[Start of section]

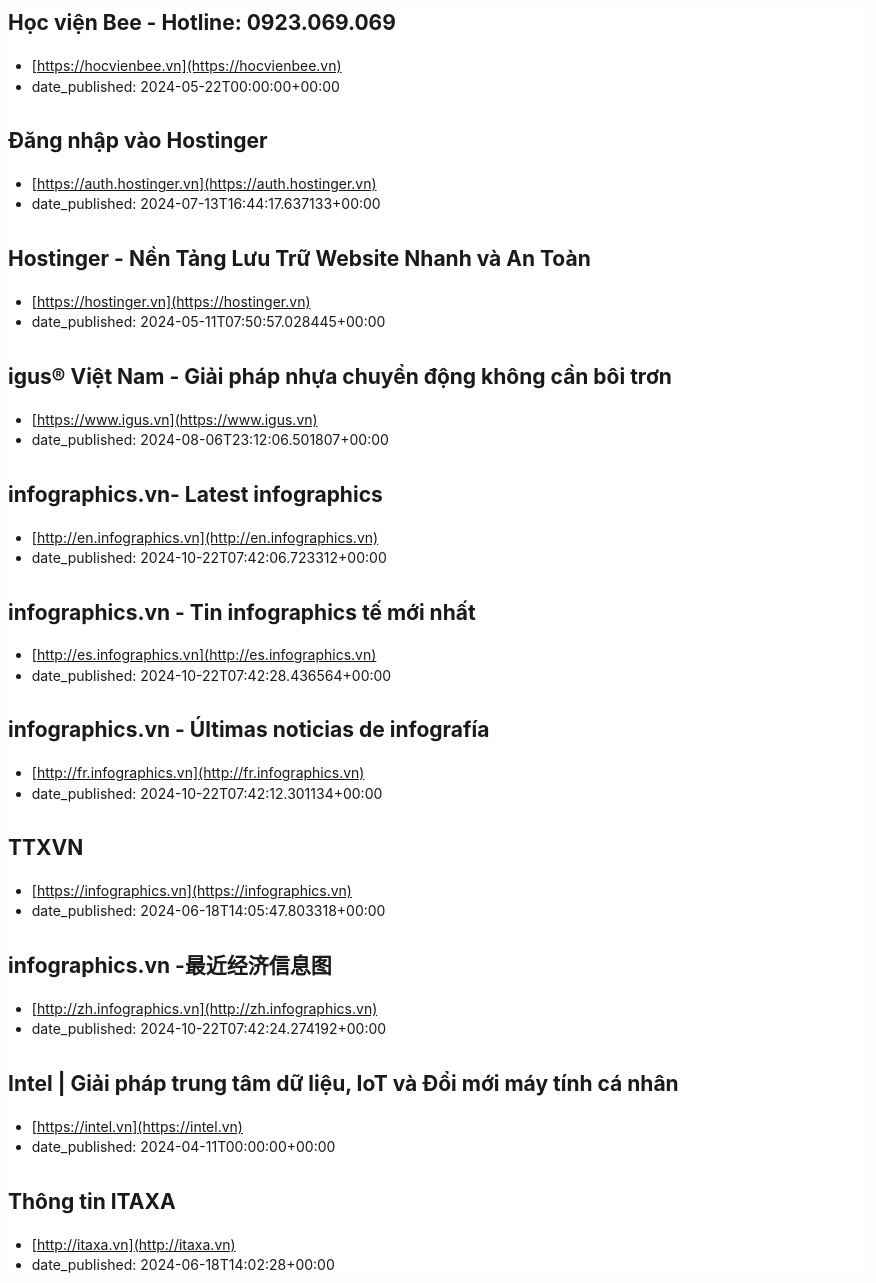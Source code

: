  ## Học viện Bee - Hotline: 0923.069.069
 - [https://hocvienbee.vn](https://hocvienbee.vn)
 - date_published: 2024-05-22T00:00:00+00:00

 ## Đăng nhập vào Hostinger
 - [https://auth.hostinger.vn](https://auth.hostinger.vn)
 - date_published: 2024-07-13T16:44:17.637133+00:00

 ## Hostinger - Nền Tảng Lưu Trữ Website Nhanh và An Toàn
 - [https://hostinger.vn](https://hostinger.vn)
 - date_published: 2024-05-11T07:50:57.028445+00:00

 ## igus® Việt Nam - Giải pháp nhựa chuyển động không cần bôi trơn
 - [https://www.igus.vn](https://www.igus.vn)
 - date_published: 2024-08-06T23:12:06.501807+00:00

 ## infographics.vn- Latest infographics
 - [http://en.infographics.vn](http://en.infographics.vn)
 - date_published: 2024-10-22T07:42:06.723312+00:00

 ## infographics.vn - Tin infographics tế mới nhất
 - [http://es.infographics.vn](http://es.infographics.vn)
 - date_published: 2024-10-22T07:42:28.436564+00:00

 ## infographics.vn - Últimas noticias de infografía
 - [http://fr.infographics.vn](http://fr.infographics.vn)
 - date_published: 2024-10-22T07:42:12.301134+00:00

 ## TTXVN
 - [https://infographics.vn](https://infographics.vn)
 - date_published: 2024-06-18T14:05:47.803318+00:00

 ## infographics.vn -最近经济信息图
 - [http://zh.infographics.vn](http://zh.infographics.vn)
 - date_published: 2024-10-22T07:42:24.274192+00:00

 ## Intel | Giải pháp trung tâm dữ liệu, IoT và Đổi mới máy tính cá nhân
 - [https://intel.vn](https://intel.vn)
 - date_published: 2024-04-11T00:00:00+00:00

 ## Thông tin ITAXA
 - [http://itaxa.vn](http://itaxa.vn)
 - date_published: 2024-06-18T14:02:28+00:00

[End of section]

» WHAT IS EXPECTED: Exactly repeat the material from its first line through the line with "## infographics.vn - Tin", including both, and leave the pictures and everything else out.

» RESULT OF THIS TASK:
Source code

:  ## Học viện Bee - Hotline: 0923.069.069
 - [https://hocvienbee.vn](https://hocvienbee.vn)
 - date_published: 2024-05-22T00:00:00+00:00

 ## Đăng nhập vào Hostinger
 - [https://auth.hostinger.vn](https://auth.hostinger.vn)
 - date_published: 2024-07-13T16:44:17.637133+00:00

 ## Hostinger - Nền Tảng Lưu Trữ Website Nhanh và An Toàn
 - [https://hostinger.vn](https://hostinger.vn)
 - date_published: 2024-05-11T07:50:57.028445+00:00

 ## igus® Việt Nam - Giải pháp nhựa chuyển động không cần bôi trơn
 - [https://www.igus.vn](https://www.igus.vn)
 - date_published: 2024-08-06T23:12:06.501807+00:00

 ## infographics.vn- Latest infographics
 - [http://en.infographics.vn](http://en.infographics.vn)
 - date_published: 2024-10-22T07:42:06.723312+00:00

 ## infographics.vn - Tin infographics tế mới nhất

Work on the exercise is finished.